Formation liturgique de l’Avent 2/4
« En ce temps-là »

 

 

 

Dimanche dernier nous avons essayé de définir ce qu’est la Parole de Dieu : une parole que Dieu nous adresse personnellement. Si Dieu nous parle, à nous, dans notre histoire, nous devons lui répondre, tout aussi concrètement, dans notre vie : c’est ce qu’on appelle la foi. La foi, c’est « la réponse propre de l’homme à Dieu qui parle », comme dit Benoit XVI.

On peut en tirer 2 conséquences pour nous :

La 1re, c’est que la seule manière de faire grandir notre propre foi c’est d’écouter davantage la Parole, et la seule manière de transmettre la foi à d’autres, c’est de leur faire entendre, à eux-aussi, la Parole de Dieu. Parce que  « la foi naît de ce qu’on entend, et ce qu’on entend, c’est l’annonce de la parole du Christ » comme dit St Paul. (Rm 10, 17).

La 2e conséquence, c’est que c’est en ouvrant mon cœur et ma conscience à la Parole de Dieu que je rencontre Jésus. La foi devient alors une rencontre avec une Personne, à laquelle je confie ma propre vie. Croire est ainsi un acte simultanément personnel et ecclésial, car rencontrer le Christ, c’est rencontrer son Corps qui est l’Eglise.

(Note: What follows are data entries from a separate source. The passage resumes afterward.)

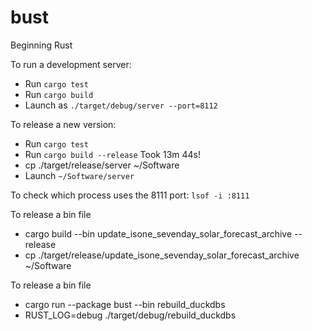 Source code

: # bust
Beginning Rust

 To run a development server:
 * Run `cargo test`
 * Run `cargo build`
 * Launch as `./target/debug/server --port=8112`

To release a new version:
 * Run `cargo test`
 * Run `cargo build --release`  Took 13m 44s!
 * cp ./target/release/server ~/Software
 * Launch `~/Software/server` 


To check which process uses the 8111 port:
`lsof -i :8111`


To release a bin file
* cargo build --bin update_isone_sevenday_solar_forecast_archive --release 
* cp ./target/release/update_isone_sevenday_solar_forecast_archive ~/Software


To release a bin file
* cargo run --package bust --bin rebuild_duckdbs
* RUST_LOG=debug ./target/debug/rebuild_duckdbs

Mais si Dieu désire tant entrer en dialogue avec nous, évidemment il ne nous l’impose pas. Demeure toujours pour nous la possibilité de refuser le dialogue, et c’est souvent comme cela que la Bible définit le péché : comme non-écoute de la Parole, comme rupture de l’Alliance et donc comme fermeture à l’égard de Dieu qui appelle à la communion avec Lui. Le péché de l’homme est essentiellement désobéissance et ‘non-écoute’, et c’est au contraire pas son obéissance que Jésus est venu nouer une Nouvelle Alliance entre Dieu et l’homme et nous donner la possibilité de la réconciliation.

Au fond, il en va de notre relation avec Dieu comme de toute relation de couple : pour surmonter les crises, il faut commencer par reconnaître nos manques d’écoute, et accepter de changer les choses.